* [PROBLEM STATEMENT]: Start to finish, retype the entries exactly while omitting the pictures.
[AVAILABLE RECORDS Boundary: Start]
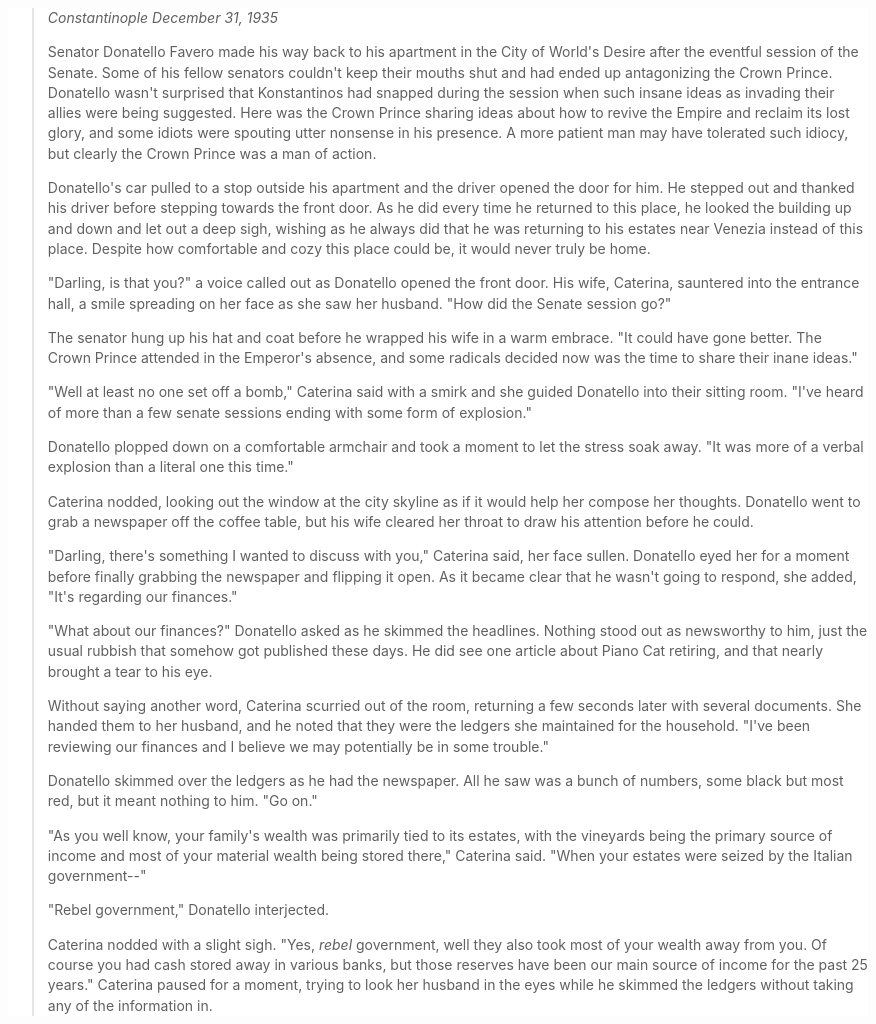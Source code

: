 > <i>Constantinople
> December 31, 1935</i>
> 
> Senator Donatello Favero made his way back to his apartment in the City of World's Desire after the eventful session of the Senate.  Some of his fellow senators couldn't keep their mouths shut and had ended up antagonizing the Crown Prince.  Donatello wasn't surprised that Konstantinos had snapped during the session when such insane ideas as invading their allies were being suggested.  Here was the Crown Prince sharing ideas about how to revive the Empire and reclaim its lost glory, and some idiots were spouting utter nonsense in his presence.  A more patient man may have tolerated such idiocy, but clearly the Crown Prince was a man of action.
> 
> Donatello's car pulled to a stop outside his apartment and the driver opened the door for him.  He stepped out and thanked his driver before stepping towards the front door.  As he did every time he returned to this place, he looked the building up and down and let out a deep sigh, wishing as he always did that he was returning to his estates near Venezia instead of this place.  Despite how comfortable and cozy this place could be, it would never truly be home.
> 
> "Darling, is that you?" a voice called out as Donatello opened the front door.  His wife, Caterina, sauntered into the entrance hall, a smile spreading on her face as she saw her husband.  "How did the Senate session go?"
> 
> The senator hung up his hat and coat before he wrapped his wife in a warm embrace.  "It could have gone better.  The Crown Prince attended in the Emperor's absence, and some radicals decided now was the time to share their inane ideas."
> 
> "Well at least no one set off a bomb," Caterina said with a smirk and she guided Donatello into their sitting room.  "I've heard of more than a few senate sessions ending with some form of explosion."
> 
> Donatello plopped down on a comfortable armchair and took a moment to let the stress soak away.  "It was more of a verbal explosion than a literal one this time."
> 
> Caterina nodded, looking out the window at the city skyline as if it would help her compose her thoughts.  Donatello went to grab a newspaper off the coffee table, but his wife cleared her throat to draw his attention before he could.
> 
> "Darling, there's something I wanted to discuss with you," Caterina said, her face sullen.  Donatello eyed her for a moment before finally grabbing the newspaper and flipping it open.  As it became clear that he wasn't going to respond, she added, "It's regarding our finances."
> 
> "What about our finances?" Donatello asked as he skimmed the headlines.  Nothing stood out as newsworthy to him, just the usual rubbish that somehow got published these days.  He did see one article about Piano Cat retiring, and that nearly brought a tear to his eye.
> 
> Without saying another word, Caterina scurried out of the room, returning a few seconds later with several documents.  She handed them to her husband, and he noted that they were the ledgers she maintained for the household.  "I've been reviewing our finances and I believe we may potentially be in some trouble."
> 
> Donatello skimmed over the ledgers as he had the newspaper.  All he saw was a bunch of numbers, some black but most red, but it meant nothing to him.  "Go on."
> 
> "As you well know, your family's wealth was primarily tied to its estates, with the vineyards being the primary source of income and most of your material wealth being stored there," Caterina said.  "When your estates were seized by the Italian government--"
> 
> "Rebel government," Donatello interjected.
> 
> Caterina nodded with a slight sigh.  "Yes, <i>rebel</i> government, well they also took most of your wealth away from you.  Of course you had cash stored away in various banks, but those reserves have been our main source of income for the past 25 years."  Caterina paused for a moment, trying to look her husband in the eyes while he skimmed the ledgers without taking any of the information in.
>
[AVAILABLE RECORDS Boundary: End]
* [SOLUTION TO THIS EXERCISE]:
Source code

: > <i>Constantinople
> December 31, 1935</i>
> 
> Senator Donatello Favero made his way back to his apartment in the City of World's Desire after the eventful session of the Senate.  Some of his fellow senators couldn't keep their mouths shut and had ended up antagonizing the Crown Prince.  Donatello wasn't surprised that Konstantinos had snapped during the session when such insane ideas as invading their allies were being suggested.  Here was the Crown Prince sharing ideas about how to revive the Empire and reclaim its lost glory, and some idiots were spouting utter nonsense in his presence.  A more patient man may have tolerated such idiocy, but clearly the Crown Prince was a man of action.
> 
> Donatello's car pulled to a stop outside his apartment and the driver opened the door for him.  He stepped out and thanked his driver before stepping towards the front door.  As he did every time he returned to this place, he looked the building up and down and let out a deep sigh, wishing as he always did that he was returning to his estates near Venezia instead of this place.  Despite how comfortable and cozy this place could be, it would never truly be home.
> 
> "Darling, is that you?" a voice called out as Donatello opened the front door.  His wife, Caterina, sauntered into the entrance hall, a smile spreading on her face as she saw her husband.  "How did the Senate session go?"
> 
> The senator hung up his hat and coat before he wrapped his wife in a warm embrace.  "It could have gone better.  The Crown Prince attended in the Emperor's absence, and some radicals decided now was the time to share their inane ideas."
> 
> "Well at least no one set off a bomb," Caterina said with a smirk and she guided Donatello into their sitting room.  "I've heard of more than a few senate sessions ending with some form of explosion."
> 
> Donatello plopped down on a comfortable armchair and took a moment to let the stress soak away.  "It was more of a verbal explosion than a literal one this time."
> 
> Caterina nodded, looking out the window at the city skyline as if it would help her compose her thoughts.  Donatello went to grab a newspaper off the coffee table, but his wife cleared her throat to draw his attention before he could.
> 
> "Darling, there's something I wanted to discuss with you," Caterina said, her face sullen.  Donatello eyed her for a moment before finally grabbing the newspaper and flipping it open.  As it became clear that he wasn't going to respond, she added, "It's regarding our finances."
> 
> "What about our finances?" Donatello asked as he skimmed the headlines.  Nothing stood out as newsworthy to him, just the usual rubbish that somehow got published these days.  He did see one article about Piano Cat retiring, and that nearly brought a tear to his eye.
> 
> Without saying another word, Caterina scurried out of the room, returning a few seconds later with several documents.  She handed them to her husband, and he noted that they were the ledgers she maintained for the household.  "I've been reviewing our finances and I believe we may potentially be in some trouble."
> 
> Donatello skimmed over the ledgers as he had the newspaper.  All he saw was a bunch of numbers, some black but most red, but it meant nothing to him.  "Go on."
> 
> "As you well know, your family's wealth was primarily tied to its estates, with the vineyards being the primary source of income and most of your material wealth being stored there," Caterina said.  "When your estates were seized by the Italian government--"
> 
> "Rebel government," Donatello interjected.
> 
> Caterina nodded with a slight sigh.  "Yes, <i>rebel</i> government, well they also took most of your wealth away from you.  Of course you had cash stored away in various banks, but those reserves have been our main source of income for the past 25 years."  Caterina paused for a moment, trying to look her husband in the eyes while he skimmed the ledgers without taking any of the information in.
>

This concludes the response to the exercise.